The best way to find mentors who can become sponsors is to do the following:

  1. Start a project, enter a competition, or work toward a goal that excites you.
  2. When you get stuck or need help, ask people (experts) for help!
  3. Build relationships with those who offer you help and support.

Remember that building relationships takes time and communication. Mutually beneficial relationships will be more authentic and valuable in the long-term. Treat everyone with kindness and respect. Everyone has different experiences, both personal and professional, that they’re navigating. If they say “no” to helping you, do not make assumptions and take it personally. Shift focus toward someone else who can offer help.

If you are a minority in your field, it can often be difficult to identifying mentors or sponsors who have a similar background or qualities as yourself. Professional societies that cater toward certain demographics, like Society of Women Engineers (SWE), can be a great places to find mentors. If there is not an organization in your field that includes people like you, this may be an opportunity to create that space or organization yourself! It’s fairly simple to start a student organization, group on Facebook or LinkedIn, or chapter of an existing organization, though it does take time and energy. Having someone with a similar background as yourself as a mentor can be incredibly helpful, especially when navigating difficult situations unique to you including racism, sexism, homophobia, and ablism.

As a minority in your field, it is also important to be mindful of finding the right supportive mentors and sponsors. Sometimes, people can have good intentions, but may not treat or value you in a way comparable to the members of the majority group. For instance, I have had mentors who encouraged me to do more education and outreach-related activities even though I wanted to go into scientific research, not education. These mentors failed to truly understand my career goals, and, instead, placed me into a stereotypical role for a woman in my field. Having a mentor that listens to your needs and goals, and guides you in a way most beneficial for you, regardless of your immutable characteristics, is key to avoid wasting time and energy toward a path not suitable for you. It is important to take all advice with a grain of salt, and seek opinions and feedback from multiple people while always valuing your own intuition and desires.

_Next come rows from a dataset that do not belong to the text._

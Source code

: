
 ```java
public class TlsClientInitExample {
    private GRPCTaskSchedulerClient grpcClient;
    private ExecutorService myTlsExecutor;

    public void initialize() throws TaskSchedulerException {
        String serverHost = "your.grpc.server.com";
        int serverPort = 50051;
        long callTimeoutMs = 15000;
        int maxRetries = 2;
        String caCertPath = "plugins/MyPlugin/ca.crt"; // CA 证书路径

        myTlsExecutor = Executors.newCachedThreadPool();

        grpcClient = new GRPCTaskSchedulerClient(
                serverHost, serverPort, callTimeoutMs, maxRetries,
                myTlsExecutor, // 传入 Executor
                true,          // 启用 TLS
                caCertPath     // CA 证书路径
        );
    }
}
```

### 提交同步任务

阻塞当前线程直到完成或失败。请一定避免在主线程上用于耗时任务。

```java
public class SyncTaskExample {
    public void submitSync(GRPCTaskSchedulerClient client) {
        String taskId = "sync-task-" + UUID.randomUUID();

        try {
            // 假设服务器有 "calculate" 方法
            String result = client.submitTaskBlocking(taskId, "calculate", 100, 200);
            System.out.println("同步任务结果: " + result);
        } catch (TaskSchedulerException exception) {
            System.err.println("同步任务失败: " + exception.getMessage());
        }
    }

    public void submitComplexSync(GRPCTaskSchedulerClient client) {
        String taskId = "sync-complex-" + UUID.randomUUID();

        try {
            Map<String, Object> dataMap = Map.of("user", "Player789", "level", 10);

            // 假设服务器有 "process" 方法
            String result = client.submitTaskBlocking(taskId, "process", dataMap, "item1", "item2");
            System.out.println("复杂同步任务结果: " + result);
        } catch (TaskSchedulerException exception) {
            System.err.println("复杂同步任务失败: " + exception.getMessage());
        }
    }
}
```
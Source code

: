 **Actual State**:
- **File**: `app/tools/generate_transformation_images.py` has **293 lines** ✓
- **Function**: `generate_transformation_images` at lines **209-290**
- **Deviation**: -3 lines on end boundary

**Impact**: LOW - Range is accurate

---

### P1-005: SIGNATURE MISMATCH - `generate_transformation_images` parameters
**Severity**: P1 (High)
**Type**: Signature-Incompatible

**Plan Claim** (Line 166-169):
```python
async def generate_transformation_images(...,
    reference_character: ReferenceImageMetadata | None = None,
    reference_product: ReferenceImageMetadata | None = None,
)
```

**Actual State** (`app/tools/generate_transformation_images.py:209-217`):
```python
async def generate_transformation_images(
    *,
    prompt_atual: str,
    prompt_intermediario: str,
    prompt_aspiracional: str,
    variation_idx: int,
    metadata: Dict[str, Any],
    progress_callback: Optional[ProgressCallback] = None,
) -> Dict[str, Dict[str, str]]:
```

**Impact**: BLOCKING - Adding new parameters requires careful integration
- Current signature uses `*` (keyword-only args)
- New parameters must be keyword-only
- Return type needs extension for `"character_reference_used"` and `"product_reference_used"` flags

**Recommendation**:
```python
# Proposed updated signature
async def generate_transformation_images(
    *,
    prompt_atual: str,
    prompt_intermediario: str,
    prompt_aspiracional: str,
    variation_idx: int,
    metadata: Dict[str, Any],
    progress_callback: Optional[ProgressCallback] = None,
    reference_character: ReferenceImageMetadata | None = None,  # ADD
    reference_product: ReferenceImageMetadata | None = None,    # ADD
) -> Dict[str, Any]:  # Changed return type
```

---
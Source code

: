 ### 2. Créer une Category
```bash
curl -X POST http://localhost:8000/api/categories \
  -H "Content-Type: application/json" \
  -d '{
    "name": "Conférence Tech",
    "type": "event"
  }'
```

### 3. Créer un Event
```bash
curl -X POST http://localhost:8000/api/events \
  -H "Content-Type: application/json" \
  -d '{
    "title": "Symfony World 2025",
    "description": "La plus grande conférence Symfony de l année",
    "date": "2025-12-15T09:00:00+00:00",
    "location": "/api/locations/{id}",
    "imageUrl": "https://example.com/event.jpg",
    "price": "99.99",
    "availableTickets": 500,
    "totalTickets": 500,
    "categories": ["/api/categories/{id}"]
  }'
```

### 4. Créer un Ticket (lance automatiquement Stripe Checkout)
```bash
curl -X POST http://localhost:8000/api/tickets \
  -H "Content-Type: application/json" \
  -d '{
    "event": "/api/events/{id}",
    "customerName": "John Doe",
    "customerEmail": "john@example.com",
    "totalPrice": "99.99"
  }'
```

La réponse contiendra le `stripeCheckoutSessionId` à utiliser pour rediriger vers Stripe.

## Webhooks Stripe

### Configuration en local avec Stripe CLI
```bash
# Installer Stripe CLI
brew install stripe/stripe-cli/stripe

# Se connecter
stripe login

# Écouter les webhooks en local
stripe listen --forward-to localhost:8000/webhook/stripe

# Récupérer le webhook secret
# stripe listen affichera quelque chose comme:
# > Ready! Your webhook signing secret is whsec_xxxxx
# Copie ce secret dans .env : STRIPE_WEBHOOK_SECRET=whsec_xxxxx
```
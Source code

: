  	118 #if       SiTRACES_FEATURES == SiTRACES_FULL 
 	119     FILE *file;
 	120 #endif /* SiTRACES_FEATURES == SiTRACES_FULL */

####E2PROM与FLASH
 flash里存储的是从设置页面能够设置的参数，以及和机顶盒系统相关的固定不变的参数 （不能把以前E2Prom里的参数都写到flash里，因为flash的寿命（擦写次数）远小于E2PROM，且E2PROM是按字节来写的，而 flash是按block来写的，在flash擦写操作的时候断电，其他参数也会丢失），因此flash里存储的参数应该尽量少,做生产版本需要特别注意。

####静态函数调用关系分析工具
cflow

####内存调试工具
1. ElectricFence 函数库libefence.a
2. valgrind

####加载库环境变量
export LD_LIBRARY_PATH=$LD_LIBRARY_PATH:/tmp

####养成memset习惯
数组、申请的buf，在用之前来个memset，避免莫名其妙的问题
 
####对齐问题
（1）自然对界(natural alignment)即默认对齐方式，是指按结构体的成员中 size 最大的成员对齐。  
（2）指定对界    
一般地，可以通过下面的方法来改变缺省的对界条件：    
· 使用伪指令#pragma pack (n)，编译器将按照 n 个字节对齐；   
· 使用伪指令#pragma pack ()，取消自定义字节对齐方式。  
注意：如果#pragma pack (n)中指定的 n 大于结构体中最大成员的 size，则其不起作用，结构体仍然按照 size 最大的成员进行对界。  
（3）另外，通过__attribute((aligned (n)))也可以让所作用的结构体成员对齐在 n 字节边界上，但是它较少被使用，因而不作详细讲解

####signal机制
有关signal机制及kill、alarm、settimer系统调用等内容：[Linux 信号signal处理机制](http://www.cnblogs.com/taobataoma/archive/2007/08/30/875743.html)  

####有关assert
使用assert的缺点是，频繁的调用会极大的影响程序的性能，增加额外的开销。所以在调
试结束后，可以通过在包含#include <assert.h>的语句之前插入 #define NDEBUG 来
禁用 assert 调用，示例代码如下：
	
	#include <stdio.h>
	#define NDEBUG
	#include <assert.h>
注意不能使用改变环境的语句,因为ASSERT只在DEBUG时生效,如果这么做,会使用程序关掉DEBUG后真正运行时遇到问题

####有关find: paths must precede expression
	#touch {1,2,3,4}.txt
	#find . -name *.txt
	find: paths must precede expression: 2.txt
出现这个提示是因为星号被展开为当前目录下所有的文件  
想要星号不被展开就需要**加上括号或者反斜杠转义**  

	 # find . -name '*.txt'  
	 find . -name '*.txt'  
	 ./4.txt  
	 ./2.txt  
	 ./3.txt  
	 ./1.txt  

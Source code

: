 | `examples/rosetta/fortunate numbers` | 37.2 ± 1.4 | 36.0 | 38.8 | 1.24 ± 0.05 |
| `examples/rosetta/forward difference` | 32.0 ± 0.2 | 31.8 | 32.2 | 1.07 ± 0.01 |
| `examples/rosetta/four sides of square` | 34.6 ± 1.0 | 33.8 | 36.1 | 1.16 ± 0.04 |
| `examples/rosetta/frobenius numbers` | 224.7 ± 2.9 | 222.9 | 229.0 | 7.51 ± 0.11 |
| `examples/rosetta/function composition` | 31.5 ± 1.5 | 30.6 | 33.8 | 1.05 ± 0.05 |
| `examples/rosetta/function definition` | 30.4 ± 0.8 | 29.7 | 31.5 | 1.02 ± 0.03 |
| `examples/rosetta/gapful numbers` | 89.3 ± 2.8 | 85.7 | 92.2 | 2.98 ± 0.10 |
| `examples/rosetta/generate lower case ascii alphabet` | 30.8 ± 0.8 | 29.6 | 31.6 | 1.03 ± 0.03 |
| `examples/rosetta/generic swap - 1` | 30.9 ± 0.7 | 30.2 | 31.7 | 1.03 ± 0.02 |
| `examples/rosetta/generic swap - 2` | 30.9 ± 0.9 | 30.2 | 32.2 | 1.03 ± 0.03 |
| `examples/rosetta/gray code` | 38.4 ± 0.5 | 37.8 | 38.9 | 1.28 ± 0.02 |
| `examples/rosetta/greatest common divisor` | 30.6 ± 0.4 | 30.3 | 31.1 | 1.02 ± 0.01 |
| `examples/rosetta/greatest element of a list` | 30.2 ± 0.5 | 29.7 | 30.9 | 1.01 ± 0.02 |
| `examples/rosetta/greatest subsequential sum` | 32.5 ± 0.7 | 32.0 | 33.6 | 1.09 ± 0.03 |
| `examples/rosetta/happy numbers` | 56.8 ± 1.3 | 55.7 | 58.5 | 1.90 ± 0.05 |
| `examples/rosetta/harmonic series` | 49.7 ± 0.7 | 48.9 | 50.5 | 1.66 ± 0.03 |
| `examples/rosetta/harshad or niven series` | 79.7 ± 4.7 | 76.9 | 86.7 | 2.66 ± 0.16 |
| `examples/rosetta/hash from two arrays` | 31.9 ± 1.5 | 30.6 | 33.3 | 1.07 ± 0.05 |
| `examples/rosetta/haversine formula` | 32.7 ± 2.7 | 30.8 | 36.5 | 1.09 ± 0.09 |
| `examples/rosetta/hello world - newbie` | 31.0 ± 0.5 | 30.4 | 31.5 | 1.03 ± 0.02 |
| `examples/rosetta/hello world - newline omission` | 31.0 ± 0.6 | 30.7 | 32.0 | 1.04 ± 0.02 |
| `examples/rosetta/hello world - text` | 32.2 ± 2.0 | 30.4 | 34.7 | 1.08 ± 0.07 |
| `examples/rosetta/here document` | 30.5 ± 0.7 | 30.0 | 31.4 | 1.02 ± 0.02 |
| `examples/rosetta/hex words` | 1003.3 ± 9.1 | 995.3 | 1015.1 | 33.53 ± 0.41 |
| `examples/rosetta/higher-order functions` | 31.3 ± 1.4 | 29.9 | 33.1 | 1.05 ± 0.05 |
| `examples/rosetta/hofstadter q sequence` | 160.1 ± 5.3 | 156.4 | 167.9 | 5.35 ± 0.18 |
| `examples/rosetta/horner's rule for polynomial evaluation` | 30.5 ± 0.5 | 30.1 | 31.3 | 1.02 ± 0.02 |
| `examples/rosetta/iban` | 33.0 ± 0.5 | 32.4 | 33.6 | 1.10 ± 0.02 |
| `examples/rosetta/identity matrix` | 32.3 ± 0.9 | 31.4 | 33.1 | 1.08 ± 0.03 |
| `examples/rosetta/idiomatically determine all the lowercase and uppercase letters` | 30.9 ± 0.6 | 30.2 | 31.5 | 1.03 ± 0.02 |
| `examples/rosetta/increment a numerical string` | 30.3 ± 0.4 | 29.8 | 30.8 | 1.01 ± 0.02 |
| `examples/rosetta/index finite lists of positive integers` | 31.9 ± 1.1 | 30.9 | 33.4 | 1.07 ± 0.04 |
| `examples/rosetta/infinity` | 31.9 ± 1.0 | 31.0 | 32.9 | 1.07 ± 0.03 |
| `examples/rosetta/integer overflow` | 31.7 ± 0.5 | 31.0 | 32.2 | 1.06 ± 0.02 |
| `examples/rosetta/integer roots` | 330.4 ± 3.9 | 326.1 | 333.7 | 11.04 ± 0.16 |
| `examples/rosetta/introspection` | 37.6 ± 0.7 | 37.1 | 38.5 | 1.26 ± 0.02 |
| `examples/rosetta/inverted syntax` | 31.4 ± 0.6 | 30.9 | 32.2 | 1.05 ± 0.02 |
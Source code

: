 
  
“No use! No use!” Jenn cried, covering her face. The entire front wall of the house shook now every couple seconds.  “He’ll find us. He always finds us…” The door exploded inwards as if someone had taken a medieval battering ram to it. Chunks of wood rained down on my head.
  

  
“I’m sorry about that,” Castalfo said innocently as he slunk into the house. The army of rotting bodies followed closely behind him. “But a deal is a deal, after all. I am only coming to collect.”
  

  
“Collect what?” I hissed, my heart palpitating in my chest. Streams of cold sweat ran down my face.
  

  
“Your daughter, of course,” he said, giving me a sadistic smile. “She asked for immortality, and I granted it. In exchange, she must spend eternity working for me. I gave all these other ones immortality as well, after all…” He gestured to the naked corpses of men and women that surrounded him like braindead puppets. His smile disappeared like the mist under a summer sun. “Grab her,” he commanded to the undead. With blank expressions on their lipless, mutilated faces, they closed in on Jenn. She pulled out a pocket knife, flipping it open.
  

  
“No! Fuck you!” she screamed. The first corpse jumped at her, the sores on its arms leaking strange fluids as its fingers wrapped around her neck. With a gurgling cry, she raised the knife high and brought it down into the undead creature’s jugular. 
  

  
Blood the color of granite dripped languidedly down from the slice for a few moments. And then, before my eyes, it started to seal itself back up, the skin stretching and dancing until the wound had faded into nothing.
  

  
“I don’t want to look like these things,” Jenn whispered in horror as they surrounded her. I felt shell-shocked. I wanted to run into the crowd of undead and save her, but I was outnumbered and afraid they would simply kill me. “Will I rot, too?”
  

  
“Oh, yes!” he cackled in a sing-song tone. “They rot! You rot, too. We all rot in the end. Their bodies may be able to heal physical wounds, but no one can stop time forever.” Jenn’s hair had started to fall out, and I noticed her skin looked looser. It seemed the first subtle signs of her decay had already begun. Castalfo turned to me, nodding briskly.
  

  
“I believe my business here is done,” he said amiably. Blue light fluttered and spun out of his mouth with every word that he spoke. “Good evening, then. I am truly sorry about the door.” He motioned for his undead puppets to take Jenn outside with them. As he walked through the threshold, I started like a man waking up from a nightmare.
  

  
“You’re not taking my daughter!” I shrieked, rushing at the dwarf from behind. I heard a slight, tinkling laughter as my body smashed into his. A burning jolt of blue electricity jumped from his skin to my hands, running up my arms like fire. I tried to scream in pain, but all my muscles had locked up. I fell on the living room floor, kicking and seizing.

When pursuing a mentor or sponsor, it is always important to keep an open mind and take advantage of opportunities as they come. A mentor or sponsor can be in your field, outside of your field, older than you, or younger than you. They can be the same nationality, race, sex, or creed, or different. They can help you over the whole course of your career, or only for 1 day. They can help you more than you help them, or you can help them more than they help you. You can meet them at a conference, classroom, networking app, or even a bar. Communication, respect, and mutual support and encouragement are the foundation of any professional relationship and are what really matter.